By: IBM Cloud Education

Learn how convolutional neural networks use three-dimensional data to for image classification and object recognition tasks.

What are convolutional neural networks?

To reiterate from the Neural Networks Learn Hub article, neural networks are a subset of machine learning, and they are at the heart of deep learning algorithms. They are comprised of node layers, containing an input layer, one or more hidden layers, and an output layer. Each node connects to another and has an associated weight and threshold. If the output of any individual node is above the specified threshold value, that node is activated, sending data to the next layer of the network.

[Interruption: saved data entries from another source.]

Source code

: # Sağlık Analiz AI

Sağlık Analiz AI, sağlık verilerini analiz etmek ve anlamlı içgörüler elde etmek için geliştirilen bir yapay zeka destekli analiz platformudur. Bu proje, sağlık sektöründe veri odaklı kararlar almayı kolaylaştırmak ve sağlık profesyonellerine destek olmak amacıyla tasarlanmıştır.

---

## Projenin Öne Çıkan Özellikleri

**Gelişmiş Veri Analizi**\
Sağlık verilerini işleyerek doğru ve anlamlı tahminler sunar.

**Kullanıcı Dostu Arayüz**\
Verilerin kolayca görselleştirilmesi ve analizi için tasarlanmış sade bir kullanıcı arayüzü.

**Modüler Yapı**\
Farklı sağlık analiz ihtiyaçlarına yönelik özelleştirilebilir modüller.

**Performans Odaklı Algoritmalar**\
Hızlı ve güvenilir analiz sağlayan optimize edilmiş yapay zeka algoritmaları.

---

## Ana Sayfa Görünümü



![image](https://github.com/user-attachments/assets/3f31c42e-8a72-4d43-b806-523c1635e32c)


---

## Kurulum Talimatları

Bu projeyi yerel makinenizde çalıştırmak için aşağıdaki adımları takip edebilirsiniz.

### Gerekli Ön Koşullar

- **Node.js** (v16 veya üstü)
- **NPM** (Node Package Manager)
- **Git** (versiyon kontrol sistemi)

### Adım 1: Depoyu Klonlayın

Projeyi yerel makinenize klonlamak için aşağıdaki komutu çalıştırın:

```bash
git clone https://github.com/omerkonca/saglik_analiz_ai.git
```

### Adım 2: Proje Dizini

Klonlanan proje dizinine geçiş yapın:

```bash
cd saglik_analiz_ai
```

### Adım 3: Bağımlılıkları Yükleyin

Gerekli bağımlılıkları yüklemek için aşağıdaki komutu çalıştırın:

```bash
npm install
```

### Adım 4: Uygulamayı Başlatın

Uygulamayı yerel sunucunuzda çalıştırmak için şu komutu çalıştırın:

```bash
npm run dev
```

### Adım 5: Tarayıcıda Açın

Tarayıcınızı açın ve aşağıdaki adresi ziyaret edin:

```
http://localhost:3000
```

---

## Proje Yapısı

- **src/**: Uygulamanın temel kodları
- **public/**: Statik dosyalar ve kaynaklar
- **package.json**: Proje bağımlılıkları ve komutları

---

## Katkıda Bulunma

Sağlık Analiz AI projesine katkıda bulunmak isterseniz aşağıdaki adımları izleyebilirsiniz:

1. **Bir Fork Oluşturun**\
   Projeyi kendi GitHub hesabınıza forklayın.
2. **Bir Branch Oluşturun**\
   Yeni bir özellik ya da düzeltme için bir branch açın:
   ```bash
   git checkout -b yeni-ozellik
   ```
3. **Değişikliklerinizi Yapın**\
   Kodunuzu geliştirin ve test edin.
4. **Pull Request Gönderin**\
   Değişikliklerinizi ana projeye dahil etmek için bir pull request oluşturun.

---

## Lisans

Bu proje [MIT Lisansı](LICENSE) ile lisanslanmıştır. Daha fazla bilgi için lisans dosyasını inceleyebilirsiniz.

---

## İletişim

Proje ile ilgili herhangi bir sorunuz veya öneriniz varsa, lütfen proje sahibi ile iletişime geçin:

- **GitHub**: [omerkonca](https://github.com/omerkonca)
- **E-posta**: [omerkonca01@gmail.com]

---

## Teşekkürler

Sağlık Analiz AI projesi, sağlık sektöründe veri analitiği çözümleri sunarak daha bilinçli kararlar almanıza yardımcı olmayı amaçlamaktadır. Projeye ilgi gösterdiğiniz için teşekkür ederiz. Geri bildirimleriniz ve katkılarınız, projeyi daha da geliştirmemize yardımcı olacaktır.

Otherwise, no data is passed along to the next layer of the network.

While we primarily focused on feedforward networks in that article, there are various types of neural nets, which are used for different use cases and data types. For example, recurrent neural networks are commonly used for natural language processing and speech recognition whereas convolutional neural networks (ConvNets or CNNs) are more often utilized for classification and computer vision tasks. Prior to CNNs, manual, time-consuming feature extraction methods were used to identify objects in images. However, convolutional neural networks now provide a more scalable approach to image classification and object recognition tasks, leveraging principles from linear algebra, specifically matrix multiplication, to identify patterns within an image. That said, they can be computationally demanding, requiring graphical processing units (GPUs) to train models. 

How do convolutional neural networks work?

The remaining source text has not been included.